The visual-spatial thinking that resulted from the mental construction of relationships among images involved the mental construction of how visuals were

related and comparing the models, ideas and concepts. The thinking processes involved include the searching for relationships among images, facts and properties, and continuous evaluation along the process of solving a problem. Lastly, the visual-spatial thinking that resulted from the exteriorization of thinking involved the mental processes of translation, describing the mental dynamics through verbalization and gestures and using the analogies.

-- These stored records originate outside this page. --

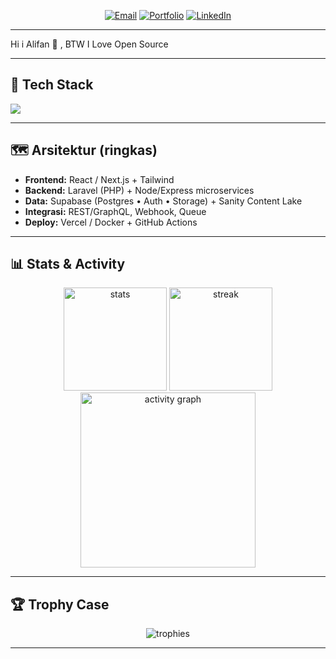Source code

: <!--
  GitHub Profile — Peak Edition by @alifanLeywin
  Ganti email/portfolio/LinkedIn kalau perlu.
-->

<div align="center">

  <!-- 🔥 Animated Header 
  <img src="https://capsule-render.vercel.app/api?type=waving&height=220&color=0:0b73a3,100:fac36b&text=Alifan%20Leywin&fontAlign=50&fontAlignY=40&fontColor=ffffff&fontSize=56&desc=Laravel%20•%20PHP%20•%20React%20•%20Next.js%20•%20Node/Express%20•%20Supabase%20•%20Sanity%20•%20TailwindCSS&descAlign=50&descAlignY=70" alt="header" />

  <!-- ⌨️ Typing Intro
  <img src="https://readme-typing-svg.demolab.com?font=Fira+Code&size=22&duration=2600&pause=800&color=0B73A3&center=true&vCenter=true&width=900&lines=Full-stack+Engineer+%7C+DX+%26+Clean+Architecture;Laravel+APIs+%2B+Next.js+Apps+with+Tailwind;Supabase+Auth%2FDB+%7C+Sanity+Headless+CMS;Node%2FExpress+services+%7C+Edge+%26+Serverless" alt="typing" /> -->

  <!-- 🎯 Quick Links -->
  <p>
    <a href=""><img alt="Email" src="https://img.shields.io/badge/Email-Chat-0b73a3?style=for-the-badge&logo=gmail&logoColor=white"></a>
    <a href=""><img alt="Portfolio" src="https://img.shields.io/badge/Portfolio-Live-0b73a3?style=for-the-badge&logo=vercel&logoColor=white"></a>
    <a href=""><img alt="LinkedIn" src="https://img.shields.io/badge/LinkedIn-Connect-0b73a3?style=for-the-badge&logo=linkedin&logoColor=white"></a>
  </p>
</div>

---

<!-- ## Tentang Saya -->
Hi i Alifan 👋 , BTW I Love Open Source

---

## 🧰 Tech Stack
<p>
  <img src="https://skillicons.dev/icons?i=php,laravel,js,ts,react,nextjs,tailwind,nodejs,go,express,supabase,postgres,mysql,github" />
</p>

---

## 🗺️ Arsitektur (ringkas)
- **Frontend:** React / Next.js + Tailwind  
- **Backend:** Laravel (PHP) + Node/Express microservices  
- **Data:** Supabase (Postgres • Auth • Storage) + Sanity Content Lake  
- **Integrasi:** REST/GraphQL, Webhook, Queue  
- **Deploy:** Vercel / Docker + GitHub Actions

---

## 📊 Stats & Activity
<div align="center">
  <img height="165" src="https://github-readme-stats.vercel.app/api?username=alifanLeywin&show_icons=true&theme=tokyonight&hide_border=true&rank_icon=github" alt="stats" />
  <img height="165" src="https://github-readme-streak-stats.herokuapp.com?user=alifanLeywin&theme=tokyonight&hide_border=true" alt="streak" />
  <br/>
  <img height="280" src="https://github-readme-activity-graph.vercel.app/graph?username=alifanLeywin&custom_title=Contribution%20Graph&theme=react-dark&hide_border=true&radius=12" alt="activity graph" />
</div>

---

## 🏆 Trophy Case
<p align="center">
  <img src="https://github-profile-trophy.vercel.app/?username=alifanLeywin&theme=gitdimmed&no-frame=true&no-bg=true&column=6" alt="trophies" />
</p>

---
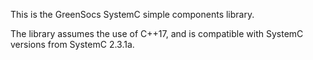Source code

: 
This is the GreenSocs SystemC simple components library.


The library assumes the use of C++17, and is compatible with SystemC versions from SystemC 2.3.1a.

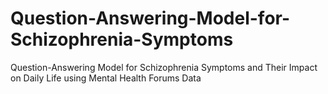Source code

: # Question-Answering-Model-for-Schizophrenia-Symptoms
Question-Answering Model for Schizophrenia Symptoms and Their Impact on Daily Life using Mental Health Forums Data
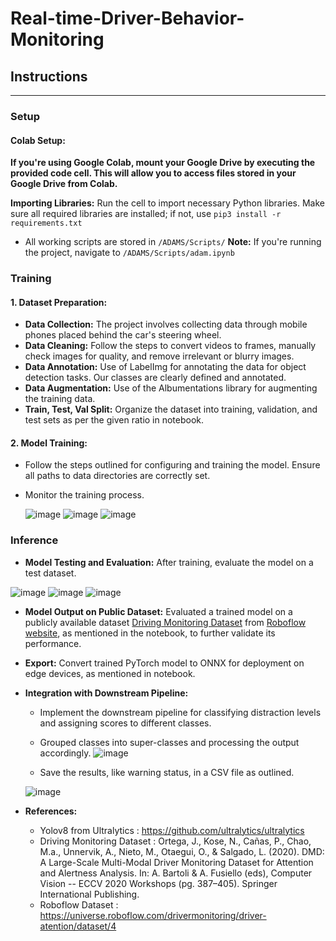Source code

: # Real-time-Driver-Behavior-Monitoring

## Instructions ##
 ---------------
  ### Setup ###
  #### Colab Setup: ####
  **If you're using Google Colab, mount your Google Drive by executing the provided code cell. This will allow you to access files stored in your Google Drive from Colab.**

****Importing Libraries:**** Run the cell to import necessary Python libraries. Make sure all required libraries are installed; if not, use `pip3 install -r requirements.txt`

- All working scripts are stored in `/ADAMS/Scripts/`
****Note:**** If you're running the project, navigate to `/ADAMS/Scripts/adam.ipynb`


### Training ###
#### 1. Dataset Preparation: ####

- ****Data Collection:**** The project involves collecting data through mobile phones placed behind the car's steering wheel. 
- ****Data Cleaning:**** Follow the steps to convert videos to frames, manually check images for quality, and remove irrelevant or blurry images.
- ****Data Annotation:**** Use of LabelImg for annotating the data for object detection tasks. Our classes are clearly defined and annotated.
- ****Data Augmentation:**** Use of the Albumentations library for augmenting the training data.
- ****Train, Test, Val Split:**** Organize the dataset into training, validation, and test sets as per the given ratio in notebook.

#### 2. Model Training: ####

- Follow the steps outlined for configuring and training the model. Ensure all paths to data directories are correctly set.
- Monitor the training process.

  ![image](https://github.com/UNB-TME-6017-W24/final-project-submission-I-aashishM/assets/35104828/d44356cd-8bec-4180-8761-96c0a7d696a3)
![image](https://github.com/UNB-TME-6017-W24/final-project-submission-I-aashishM/assets/35104828/9aeb3b6e-df7f-4fa9-8d72-996b0bc8ddd6)
![image](https://github.com/UNB-TME-6017-W24/final-project-submission-I-aashishM/assets/35104828/fa218383-b4f0-4125-8957-2324fc0f8eeb)


### Inference ###
- ****Model Testing and Evaluation:**** After training, evaluate the model on a test dataset.

![image](https://github.com/UNB-TME-6017-W24/final-project-submission-I-aashishM/assets/35104828/69158910-1cb9-4342-9a12-5f4a1335d819)
![image](https://github.com/UNB-TME-6017-W24/final-project-submission-I-aashishM/assets/35104828/150d5499-0f5c-4fe1-86bc-e2620a921b44)
![image](https://github.com/UNB-TME-6017-W24/final-project-submission-I-aashishM/assets/35104828/1978c7f2-2967-44c8-8131-6ab1a4d3dde9)


- ****Model Output on Public Dataset:**** Evaluated a trained model on a publicly available dataset [Driving Monitoring Dataset](https://dmd.vicomtech.org/) from [Roboflow website](https://universe.roboflow.com/drivermonitoring/driver-atention/dataset/4), as mentioned in the notebook, to further validate its performance.

- ****Export:**** Convert trained PyTorch model to ONNX for deployment on edge devices, as mentioned in notebook.

- ****Integration with Downstream Pipeline:****

	- Implement the downstream pipeline for classifying distraction levels and assigning scores to different classes.
	- Grouped classes into super-classes and processing the output accordingly.
   ![image](https://github.com/UNB-TME-6017-W24/final-project-submission-I-aashishM/assets/35104828/ceb9552f-b53f-4d87-a05e-38f57d51b7ae)

	- Save the results, like warning status, in a CSV file as outlined.
   
   ![image](https://github.com/UNB-TME-6017-W24/final-project-submission-I-aashishM/assets/35104828/86b70e2d-7f9d-45ee-9664-05c2fdfcac04)

- ****References:****
	
 	- Yolov8 from Ultralytics : https://github.com/ultralytics/ultralytics
 	- Driving Monitoring Dataset : Ortega, J., Kose, N., Cañas, P., Chao, M.a., Unnervik, A., Nieto, M., Otaegui, O., & Salgado, L. (2020). DMD: A Large-Scale Multi-Modal Driver Monitoring Dataset for Attention and Alertness Analysis. In: A. Bartoli & A. Fusiello (eds), Computer Vision -- ECCV 2020 Workshops (pg. 387–405). Springer International Publishing.
  - Roboflow Dataset : https://universe.roboflow.com/drivermonitoring/driver-atention/dataset/4

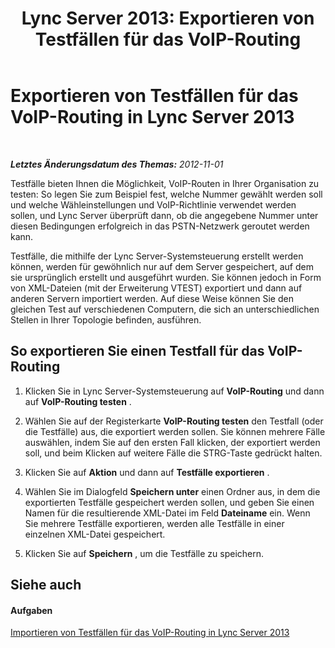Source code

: ﻿---
title: 'Lync Server 2013: Exportieren von Testfällen für das VoIP-Routing'
TOCTitle: Exportieren von Testfällen für das VoIP-Routing
ms:assetid: 489ac472-1a35-4755-b390-48f7cdf31e94
ms:mtpsurl: https://technet.microsoft.com/de-de/library/Gg425957(v=OCS.15)
ms:contentKeyID: 49293891
ms.date: 05/19/2016
mtps_version: v=OCS.15
ms.translationtype: HT
---

# Exportieren von Testfällen für das VoIP-Routing in Lync Server 2013

 

_**Letztes Änderungsdatum des Themas:** 2012-11-01_

Testfälle bieten Ihnen die Möglichkeit, VoIP-Routen in Ihrer Organisation zu testen: So legen Sie zum Beispiel fest, welche Nummer gewählt werden soll und welche Wähleinstellungen und VoIP-Richtlinie verwendet werden sollen, und Lync Server überprüft dann, ob die angegebene Nummer unter diesen Bedingungen erfolgreich in das PSTN-Netzwerk geroutet werden kann.

Testfälle, die mithilfe der Lync Server-Systemsteuerung erstellt werden können, werden für gewöhnlich nur auf dem Server gespeichert, auf dem sie ursprünglich erstellt und ausgeführt wurden. Sie können jedoch in Form von XML-Dateien (mit der Erweiterung VTEST) exportiert und dann auf anderen Servern importiert werden. Auf diese Weise können Sie den gleichen Test auf verschiedenen Computern, die sich an unterschiedlichen Stellen in Ihrer Topologie befinden, ausführen.

## So exportieren Sie einen Testfall für das VoIP-Routing

1.  Klicken Sie in Lync Server-Systemsteuerung auf **VoIP-Routing** und dann auf **VoIP-Routing testen** .

2.  Wählen Sie auf der Registerkarte **VoIP-Routing testen** den Testfall (oder die Testfälle) aus, die exportiert werden sollen. Sie können mehrere Fälle auswählen, indem Sie auf den ersten Fall klicken, der exportiert werden soll, und beim Klicken auf weitere Fälle die STRG-Taste gedrückt halten.

3.  Klicken Sie auf **Aktion** und dann auf **Testfälle exportieren** .

4.  Wählen Sie im Dialogfeld **Speichern unter** einen Ordner aus, in dem die exportierten Testfälle gespeichert werden sollen, und geben Sie einen Namen für die resultierende XML-Datei im Feld **Dateiname** ein. Wenn Sie mehrere Testfälle exportieren, werden alle Testfälle in einer einzelnen XML-Datei gespeichert.

5.  Klicken Sie auf **Speichern** , um die Testfälle zu speichern.

## Siehe auch

#### Aufgaben

[Importieren von Testfällen für das VoIP-Routing in Lync Server 2013](lync-server-2013-import-voice-routing-test-cases.md)

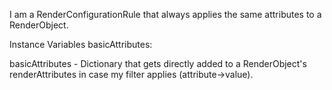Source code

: I am a RenderConfigurationRule that always applies the same attributes to a RenderObject.

Instance Variables
	basicAttributes:		<Dictionary>

basicAttributes
	- Dictionary that gets directly added to a RenderObject's renderAttributes in case my filter applies (attribute->value).
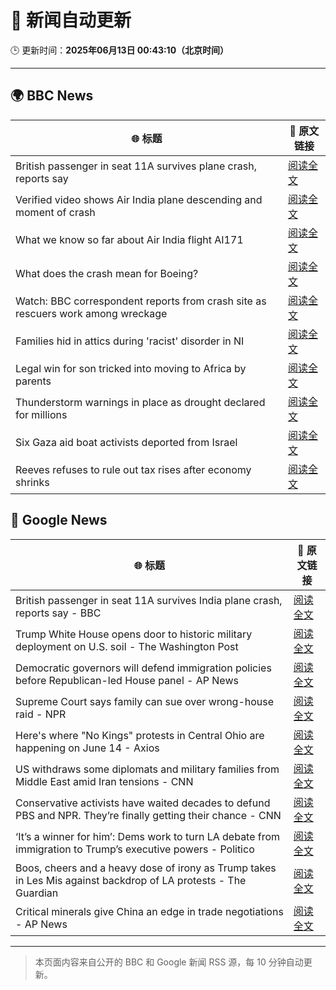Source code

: # 🧠 新闻自动更新

🕒 更新时间：**2025年06月13日 00:43:10（北京时间）**

---

## 🌍 BBC News

| 🌐 标题 | 🔗 原文链接 |
|--------|-------------|
| British passenger in seat 11A survives plane crash, reports say | [阅读全文](https://www.bbc.com/news/articles/ce3v6drp96zo) |
| Verified video shows Air India plane descending and moment of crash | [阅读全文](https://www.bbc.com/news/videos/cy4kxq9e9gqo) |
| What we know so far about Air India flight AI171 | [阅读全文](https://www.bbc.com/news/articles/c5y5nq170z4o) |
| What does the crash mean for Boeing? | [阅读全文](https://www.bbc.com/news/articles/cje7542k0gno) |
| Watch: BBC correspondent reports from crash site as rescuers work among wreckage | [阅读全文](https://www.bbc.com/news/videos/c74qpwg7pwno) |
| Families hid in attics during 'racist' disorder in NI | [阅读全文](https://www.bbc.com/news/articles/c20xrq9vzz7o) |
| Legal win for son tricked into moving to Africa by parents | [阅读全文](https://www.bbc.com/news/articles/clyg0p88z83o) |
| Thunderstorm warnings in place as drought declared for millions | [阅读全文](https://www.bbc.com/news/articles/c14k6vp62zxo) |
| Six Gaza aid boat activists deported from Israel | [阅读全文](https://www.bbc.com/news/articles/cx273w1032yo) |
| Reeves refuses to rule out tax rises after economy shrinks | [阅读全文](https://www.bbc.com/news/articles/cy5e6ly9qq3o) |

## 📰 Google News

| 🌐 标题 | 🔗 原文链接 |
|--------|-------------|
| British passenger in seat 11A survives India plane crash, reports say - BBC | [阅读全文](https://news.google.com/rss/articles/CBMiWkFVX3lxTE9CZVpXMV9lbm9yQlB5bG9jNEE5V01FRWd3WUtiWWFZcExoa3RfaXZkblZWWi1qUlMyRGFYOEprMHNfcDdyc0V0NkhMT3JxZEFMUzRyM1lKbXpHUdIBX0FVX3lxTFAzOHhkZWZ2UXJtV1VjVFVtY2ktRDFXTlVkMTFNM096ZEJaWUZUVGlMbkk3YlJKUnpUWXAtRWxxV09GUGw3eTVjVGdhdUYyVkZjOTFhbjE1d0drakRnNzI0?oc=5) |
| Trump White House opens door to historic military deployment on U.S. soil - The Washington Post | [阅读全文](https://news.google.com/rss/articles/CBMijgFBVV95cUxPcmk1ZENuR2R6LU9FUktSallibjdiRUthT1NvZ3ZQdlVnajhKbmlVcHQ0WVFwc0FrNGIzQ2N3MmNMUktFNjJLZS1DZktiMExrNUhER3dSdzhwc0lTQm53NEludmNUY1A2VGc5VTR5VmxyaHdrQlZBVEpQa0JtWWd0OU55cnBWNVUxNFVMc3J3?oc=5) |
| Democratic governors will defend immigration policies before Republican-led House panel - AP News | [阅读全文](https://news.google.com/rss/articles/CBMipgFBVV95cUxNZmwxRDRVMjlNRzBrMmRQUW42dHhPX0lsRS1neXBKLXhGT0RnZUpmejFDeXExN1U0QWxsSEhodkU2dzIzQkFPQ1d0djV4V0FibGQ4RVk5UGlOM1pncEU2eVltWmlyQmc2bUVCZ1BpcEJhYkZnSFJlTWRJNkFzVVZBMWZ6MWFOZExlcVdkaG5qVmR0RmVFWUgzT0RNSkxPQmx2YUNhOEh3?oc=5) |
| Supreme Court says family can sue over wrong-house raid - NPR | [阅读全文](https://news.google.com/rss/articles/CBMihgFBVV95cUxQZG1WbmxRTmdod25vb0J5bWdLb29OWVpZZ3ctQmgxUUx5T1Bfd2VEVjE0UnJMRjVReC1PdzEyeEpkNWZWeHFmMWlVaDNMcDU5RVN1Qk94Z090ZFIwN2RJTURMcHJUZ3lpU0FaZlYtaElTUFBsS2NrSUFEOHI2YkM5TkNvZ1RHZw?oc=5) |
| Here's where "No Kings" protests in Central Ohio are happening on June 14 - Axios | [阅读全文](https://news.google.com/rss/articles/CBMilwFBVV95cUxOb2lDZnBYb3UyMm9iVXpKUEc1elk5UjFFSFBTM0h1aTBvMkFzRVp3UmJ2NEMxd25WM0JHSHZoX0l5TFN4cWtyZXpFNHFJVl9NU2xScE8xRW40RWE4NTFoM0F4anY1ZlQ3Q1JxbzhtY1RYVksxRmxCMUQxcW1tQXFReDNTYVN0QlVYNGdzQ3l3b0tpVTBCV2tz?oc=5) |
| US withdraws some diplomats and military families from Middle East amid Iran tensions - CNN | [阅读全文](https://news.google.com/rss/articles/CBMifEFVX3lxTE8yYkVzZlhGdExtZnNqV1JiaEw3eEdHcEZwaUxTZWZaQXZFU05xMTZ4Z2d0TGF1b2hsSmZrRlNTbFRFXzhTVFI0M1pYZ2NmeW92SVhqZUpMZjNLWU11elk0dlREcDJ2VFdVY2pBa0szZHVkM3VQbHJPOFlkb1HSAYIBQVVfeXFMTkZpeUFzeFZIaGMzbUducE8tcnAtTHdaOU1mcndhSUpvVWNFNGdIeDFZMElsbE5RRXZHU1o4U1NQd0pkYmo0TnZwY0tRUEZUNHA1ZDI1aTRFR054ZzV4Nk5BMXdNNlRyVTVzWU0wa3ZCZno1X21fMjVZanZmeHpFWnRLdw?oc=5) |
| Conservative activists have waited decades to defund PBS and NPR. They’re finally getting their chance - CNN | [阅读全文](https://news.google.com/rss/articles/CBMikgFBVV95cUxNUUJ2d3VHRFE3QXJqc0J3aVBoakRxektZR25ndi02S3ZZSFBOOHBwY1FFREdoaGJscXNrU21VaFBQN29sTWVmd3R1RUZDVXdRaU01UWNQQ2RNUTM0ZF82UzRaczJGODE3NnVxdjNRZFdkYlNlRFJFRy1Oandxbjl6NE1yNnBxM21XTjZCcF81WE93QdIBlwFBVV95cUxPWjU3YWs5dk1LY2tsaVI2ODF6dlUyMXpTc29mX2x5VEVyekFyUmRmUlBWbDc0Zm1nMmNCNGJRT0RrZklRUEQ0b1d5LXg3VU1RS3RlYzViUEEzMWdaYWcwdXNRYTNlYks5MlZnS1V0ZjFtdDI5ZzZweEdYUUJibWk4TUx1SllKREVGb1ZJTXcza1pWVlFBbXdv?oc=5) |
| ‘It’s a winner for him’: Dems work to turn LA debate from immigration to Trump’s executive powers - Politico | [阅读全文](https://news.google.com/rss/articles/CBMilAFBVV95cUxQRW9kZHo4QUlNLUhTY0pQdHI1ek1nb09WNGJrRDVTR1RGTDBsNXJ5cU5RUFRhc3c0ZHRuZ21pcUJZNFlKUUNIYXZWN0g5QmdlVDVnNjNfcmRESzdhTkpRQ1FEWVZULUhqUVk3M0hWLVNSMjN4LXo1NU5INFFKWVYzQVdZQUNFUVZEZUN4NXVUaU1IQmtf?oc=5) |
| Boos, cheers and a heavy dose of irony as Trump takes in Les Mis against backdrop of LA protests - The Guardian | [阅读全文](https://news.google.com/rss/articles/CBMi2wFBVV95cUxOXzVLMG9WNHFzWFFxVlg0ZDV1b0hDSzlxOGpKVWhqb2ZaSVdRcFlzWHZqekF6Q3hKQ0RiaVJISENWREQzWHBkVnlKTXpWOXJMalRzSGhTWHREdHk1Z1dTcmk0cVhzdVhDR3BOMUdaRlR3Z2hvS2dlc2FLdHotMUszQU0yNmpLbHA2QkRrMVg2bmhGY3piaDVPdWJRdkplQ3FnUTBaYWk3cVZWMUE5OG1PSWVMVVZjVHlnXzVHWXhzNC1EeEJ2SENTSk5fMDFMMWdhaG9iZVVBTDFxdzg?oc=5) |
| Critical minerals give China an edge in trade negotiations - AP News | [阅读全文](https://news.google.com/rss/articles/CBMilgFBVV95cUxPZVI2cDd4aWp0blFKSTdyUkRxdGRoRkU5cW1nMDZkbXNoUFMtbFV5MlE4TU5sbE9zc2NvVXlRUnBVcXBDNjlGdnRBMHZNajl4VUFKaWhUWnZ3OUZxdlhNNWhydmNfWnUtT2otb1lMR3l2VUhfdFlJanBHNlgzSkNkWGZnMWZZQ2tCV2tFclZrRFdHdjJLRFE?oc=5) |

---
> 本页面内容来自公开的 BBC 和 Google 新闻 RSS 源，每 10 分钟自动更新。
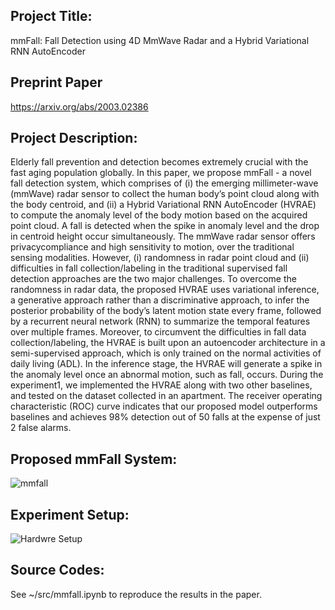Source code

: ## Project Title:
mmFall: Fall Detection using 4D MmWave Radar and a Hybrid Variational RNN AutoEncoder

## Preprint Paper
https://arxiv.org/abs/2003.02386

## Project Description:
Elderly fall prevention and detection becomes extremely crucial with the fast aging population globally. In this paper, we propose mmFall - a novel fall detection system, which comprises of (i) the emerging millimeter-wave (mmWave) radar sensor to collect the human body’s point cloud along with the body centroid, and (ii) a Hybrid Variational RNN AutoEncoder (HVRAE) to compute the anomaly level of the body motion based on the acquired point cloud. A fall is detected when the spike in anomaly level and the drop in centroid height occur simultaneously. The mmWave radar sensor offers privacycompliance and high sensitivity to motion, over the traditional sensing modalities. However, (i) randomness in radar point cloud and (ii) difficulties in fall collection/labeling in the traditional supervised fall detection approaches are the two major challenges. To overcome the randomness in radar data, the proposed HVRAE uses variational inference, a generative approach rather than a discriminative approach, to infer the posterior probability of the body’s latent motion state every frame, followed by a recurrent neural network (RNN) to summarize the temporal features over multiple frames. Moreover, to circumvent the difficulties in fall data collection/labeling, the HVRAE is built upon an autoencoder architecture in a semi-supervised approach, which is only trained on the normal activities of daily living (ADL). In the inference stage, the HVRAE will generate a spike in the anomaly level once an abnormal motion, such as fall, occurs. During the experiment1, we implemented the HVRAE along with two other baselines, and tested on the dataset collected in an apartment. The receiver operating characteristic (ROC) curve indicates that our proposed model outperforms baselines and achieves 98% detection out of 50 falls at the expense of just 2 false alarms.

## Proposed mmFall System:
![mmfall](https://github.com/radar-lab/mmfall/blob/master/misc/mmfall.png)

## Experiment Setup:
![Hardwre Setup](https://github.com/radar-lab/mmfall/blob/master/misc/hardware_setup.png)

## Source Codes:
See ~/src/mmfall.ipynb to reproduce the results in the paper.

The abstract mathematical objects, concepts and processes can best be experienced by students through the use of visual representations. Therefore, there is a need of clear meaning on how visual processing can help to solve mathematical problems. Gorgorio and Jones (1996) described three distinctive components of visualization process that resulted from the ability to mentally manipulate, influence and transform visual images and visual representations. Starting with crude visualization where students are able to draw diagrams with either pencil or pen, or with the help of technological software, visuals were used to represent mathematical objects, concepts, of processes and subsequently to use them to understand and help in the solving of mathematical problems by interpreting the technical rules or mathematical formula. This was then followed by the visualization be regarded as the activity to read the visual information where the interpretation of the relationships among the properties of the visual representations. The final part of visual processing involved the ability to manipulate and transform the visual images and visual representations mentally and conceptually.

Due to the increase in the number of tools that are able to help users interact with mathematical visualization, Sedig (2009) presented three frameworks describing the interaction design of mathematical visualization; the micro-level interaction framework, the micro-level interactivity framework and the macro interaction framework. The micro-level interaction framework characterizes the interaction in the

context of exhibiting low-level cognitive tasks and epistemic behaviours. The interaction framework organized the user activities into basic (conversing, manipulating, and navigating) and task-based (animating, cutting, filtering, rearranging and scoping). The second level of micro-level interactivity framework organized the user activities into factors such as cognitive offloading, constraints, flexibility, focus, scaffolding and transition. Lastly, the third macro-level interaction framework listed the design space into four categories ; access-, annotation- , construction- and combination- based.